Impelled as much by desperation as by curiosity, I keep trying to impart some meaning to what often feels like an overwhelming re-alignment of reality, trying to integrate the confusion and conundrums into my poetry and prose. By writing into the dark, as it were, I hope to find out what it is possible to think; how to think and feel and communicate beyond the boundaries of the apparently given.

So far, I have written two book chapters and a journal paper (all about to be published) on the connections between poetry and dementia:

SAUNDERS, L. (forthcoming). ‘Where is the Grief-Rage? Louise Glück and the Poetics of Absence’, Anglo-Saxónica, Thematic Issue on Ageing.

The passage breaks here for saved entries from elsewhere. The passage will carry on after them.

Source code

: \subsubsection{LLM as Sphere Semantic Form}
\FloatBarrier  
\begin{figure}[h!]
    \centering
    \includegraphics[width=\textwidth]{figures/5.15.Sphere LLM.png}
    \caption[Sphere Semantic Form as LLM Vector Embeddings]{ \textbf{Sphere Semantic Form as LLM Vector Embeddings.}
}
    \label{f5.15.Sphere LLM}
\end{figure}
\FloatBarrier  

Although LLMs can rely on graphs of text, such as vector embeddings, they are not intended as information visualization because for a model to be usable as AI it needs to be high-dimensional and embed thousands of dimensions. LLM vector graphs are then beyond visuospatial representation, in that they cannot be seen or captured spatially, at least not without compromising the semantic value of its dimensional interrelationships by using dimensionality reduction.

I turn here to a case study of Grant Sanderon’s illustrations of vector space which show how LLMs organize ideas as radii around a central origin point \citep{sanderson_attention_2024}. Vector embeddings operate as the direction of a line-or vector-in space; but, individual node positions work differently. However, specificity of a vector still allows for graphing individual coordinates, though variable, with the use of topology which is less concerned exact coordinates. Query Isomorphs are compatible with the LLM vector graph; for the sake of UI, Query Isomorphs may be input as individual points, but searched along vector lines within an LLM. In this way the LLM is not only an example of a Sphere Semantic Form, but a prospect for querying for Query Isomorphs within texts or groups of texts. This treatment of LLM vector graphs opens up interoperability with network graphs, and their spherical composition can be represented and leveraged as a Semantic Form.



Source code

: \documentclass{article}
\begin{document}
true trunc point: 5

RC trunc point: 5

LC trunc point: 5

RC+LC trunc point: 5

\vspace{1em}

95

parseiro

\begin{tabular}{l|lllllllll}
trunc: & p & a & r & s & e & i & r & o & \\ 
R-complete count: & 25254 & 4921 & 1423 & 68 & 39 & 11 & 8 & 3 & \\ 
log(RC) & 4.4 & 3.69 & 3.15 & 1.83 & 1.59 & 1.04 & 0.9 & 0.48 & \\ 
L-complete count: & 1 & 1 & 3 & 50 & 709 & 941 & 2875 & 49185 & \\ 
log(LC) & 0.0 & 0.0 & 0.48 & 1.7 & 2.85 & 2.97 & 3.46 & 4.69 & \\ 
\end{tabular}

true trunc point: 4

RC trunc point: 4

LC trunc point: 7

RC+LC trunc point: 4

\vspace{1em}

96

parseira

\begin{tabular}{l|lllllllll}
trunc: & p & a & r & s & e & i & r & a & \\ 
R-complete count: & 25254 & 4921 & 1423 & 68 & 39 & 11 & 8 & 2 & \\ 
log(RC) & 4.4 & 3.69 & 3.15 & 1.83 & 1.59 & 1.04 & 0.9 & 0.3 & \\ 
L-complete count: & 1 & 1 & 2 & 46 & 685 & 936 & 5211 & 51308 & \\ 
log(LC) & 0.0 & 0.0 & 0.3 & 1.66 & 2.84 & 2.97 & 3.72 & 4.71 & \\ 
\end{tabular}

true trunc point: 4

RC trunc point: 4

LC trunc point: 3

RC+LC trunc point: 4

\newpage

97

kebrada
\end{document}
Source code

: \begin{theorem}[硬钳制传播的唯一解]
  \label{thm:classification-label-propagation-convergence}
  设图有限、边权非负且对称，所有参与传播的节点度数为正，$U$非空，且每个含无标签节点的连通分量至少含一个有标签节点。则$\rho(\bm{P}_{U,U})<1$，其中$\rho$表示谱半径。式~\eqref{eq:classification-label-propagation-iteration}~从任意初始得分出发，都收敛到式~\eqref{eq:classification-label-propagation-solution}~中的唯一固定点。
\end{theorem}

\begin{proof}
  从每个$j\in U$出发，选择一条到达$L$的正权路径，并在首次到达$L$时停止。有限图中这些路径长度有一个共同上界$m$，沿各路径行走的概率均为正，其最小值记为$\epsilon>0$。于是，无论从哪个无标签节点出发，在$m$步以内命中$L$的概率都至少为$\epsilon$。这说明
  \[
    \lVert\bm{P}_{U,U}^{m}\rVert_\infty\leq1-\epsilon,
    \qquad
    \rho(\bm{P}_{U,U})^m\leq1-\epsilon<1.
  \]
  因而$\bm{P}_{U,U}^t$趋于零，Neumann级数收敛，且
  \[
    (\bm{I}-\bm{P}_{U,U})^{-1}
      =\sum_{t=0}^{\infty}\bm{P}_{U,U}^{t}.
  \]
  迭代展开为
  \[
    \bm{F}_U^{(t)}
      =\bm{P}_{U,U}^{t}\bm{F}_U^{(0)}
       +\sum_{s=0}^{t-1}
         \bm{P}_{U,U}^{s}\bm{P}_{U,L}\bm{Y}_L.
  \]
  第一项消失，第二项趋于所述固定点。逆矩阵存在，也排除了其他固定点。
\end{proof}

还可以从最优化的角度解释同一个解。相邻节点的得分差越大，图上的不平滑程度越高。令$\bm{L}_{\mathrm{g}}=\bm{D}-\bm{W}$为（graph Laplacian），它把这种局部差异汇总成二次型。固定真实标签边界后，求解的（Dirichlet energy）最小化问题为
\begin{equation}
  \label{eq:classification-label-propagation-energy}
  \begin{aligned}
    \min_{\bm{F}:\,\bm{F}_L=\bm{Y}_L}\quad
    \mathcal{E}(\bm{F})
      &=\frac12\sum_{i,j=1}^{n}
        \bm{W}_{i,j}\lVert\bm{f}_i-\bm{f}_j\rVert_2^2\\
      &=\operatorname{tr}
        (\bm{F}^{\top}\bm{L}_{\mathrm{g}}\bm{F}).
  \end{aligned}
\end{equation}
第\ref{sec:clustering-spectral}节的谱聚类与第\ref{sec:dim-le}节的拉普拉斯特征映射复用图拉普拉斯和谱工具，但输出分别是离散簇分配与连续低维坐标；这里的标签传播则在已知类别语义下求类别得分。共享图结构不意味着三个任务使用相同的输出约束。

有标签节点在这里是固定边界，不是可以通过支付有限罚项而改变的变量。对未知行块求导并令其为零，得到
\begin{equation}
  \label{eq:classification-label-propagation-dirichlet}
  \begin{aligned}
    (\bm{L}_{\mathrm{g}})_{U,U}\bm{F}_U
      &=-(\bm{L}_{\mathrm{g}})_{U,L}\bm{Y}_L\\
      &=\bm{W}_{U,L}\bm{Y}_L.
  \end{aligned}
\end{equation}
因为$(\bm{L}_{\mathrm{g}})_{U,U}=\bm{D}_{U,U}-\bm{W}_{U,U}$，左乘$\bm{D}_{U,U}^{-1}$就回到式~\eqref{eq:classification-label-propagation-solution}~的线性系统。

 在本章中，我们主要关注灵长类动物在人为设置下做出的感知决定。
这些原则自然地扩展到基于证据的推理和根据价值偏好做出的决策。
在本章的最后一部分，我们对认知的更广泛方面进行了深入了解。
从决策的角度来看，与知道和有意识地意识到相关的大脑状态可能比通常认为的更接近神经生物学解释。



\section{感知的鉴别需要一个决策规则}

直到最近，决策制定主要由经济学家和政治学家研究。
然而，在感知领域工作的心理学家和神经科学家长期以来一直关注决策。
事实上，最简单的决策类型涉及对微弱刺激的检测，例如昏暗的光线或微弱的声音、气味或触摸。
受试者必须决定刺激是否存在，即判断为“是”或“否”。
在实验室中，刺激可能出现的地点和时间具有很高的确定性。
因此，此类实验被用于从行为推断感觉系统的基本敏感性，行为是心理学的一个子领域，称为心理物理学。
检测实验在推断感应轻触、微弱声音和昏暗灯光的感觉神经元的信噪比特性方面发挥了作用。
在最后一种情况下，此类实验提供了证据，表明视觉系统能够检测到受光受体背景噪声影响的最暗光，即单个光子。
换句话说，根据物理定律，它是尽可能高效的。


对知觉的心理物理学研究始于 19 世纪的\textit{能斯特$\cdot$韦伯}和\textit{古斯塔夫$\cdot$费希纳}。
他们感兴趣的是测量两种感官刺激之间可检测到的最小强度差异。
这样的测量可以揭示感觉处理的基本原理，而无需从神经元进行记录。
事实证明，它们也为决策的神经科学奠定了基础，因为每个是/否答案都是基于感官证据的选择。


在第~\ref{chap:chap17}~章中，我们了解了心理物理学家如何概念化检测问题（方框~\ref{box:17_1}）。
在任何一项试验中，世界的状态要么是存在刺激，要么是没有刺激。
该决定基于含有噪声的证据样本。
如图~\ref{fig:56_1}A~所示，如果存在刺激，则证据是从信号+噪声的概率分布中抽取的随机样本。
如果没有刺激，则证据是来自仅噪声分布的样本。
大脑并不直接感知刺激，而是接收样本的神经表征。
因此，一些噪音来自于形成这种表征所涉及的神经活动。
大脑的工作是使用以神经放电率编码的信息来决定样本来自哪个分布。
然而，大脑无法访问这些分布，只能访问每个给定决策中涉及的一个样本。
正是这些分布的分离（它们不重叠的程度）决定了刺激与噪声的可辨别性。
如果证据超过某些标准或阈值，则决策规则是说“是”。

SAUNDERS, L. (forthcoming). ‘The Sacred Role? Poetry and the Ethics of Commemoration’. In: Pinheiro, J. and Zarebska, Z. (Eds) Representations of old age and ageing in literary and cultural narratives. Interdisciplinary Studies in the Humanities. Portugal.

SAUNDERS, L. (forthcoming). ‘Writing into the Dark: Dementia and the Cultivation of Human(e)ness’. In: Brown, C. and Handscomb, G. (Eds) Demagogues, Populism and Misinformation: A Guide to Combating Dark Ideas. Leeds: Emerald Publishing Ltd.

I have also been writing poems to try to capture some of the fierceness of emotion – this one appears in the Live Canon anthology:

Show

The trees have been talking. Not to us,

who are waiting here just out of sight

for the performance to begin – 

a play in the enigmatic late style

where what starts as comedy ends

as comedy; tragedy gathers in the middle. 

‘Do not be downhearted’, they cry

to each other; but we are not evergreen,

we have no defence against such winter:

the music stays unsounded, the stage unlit.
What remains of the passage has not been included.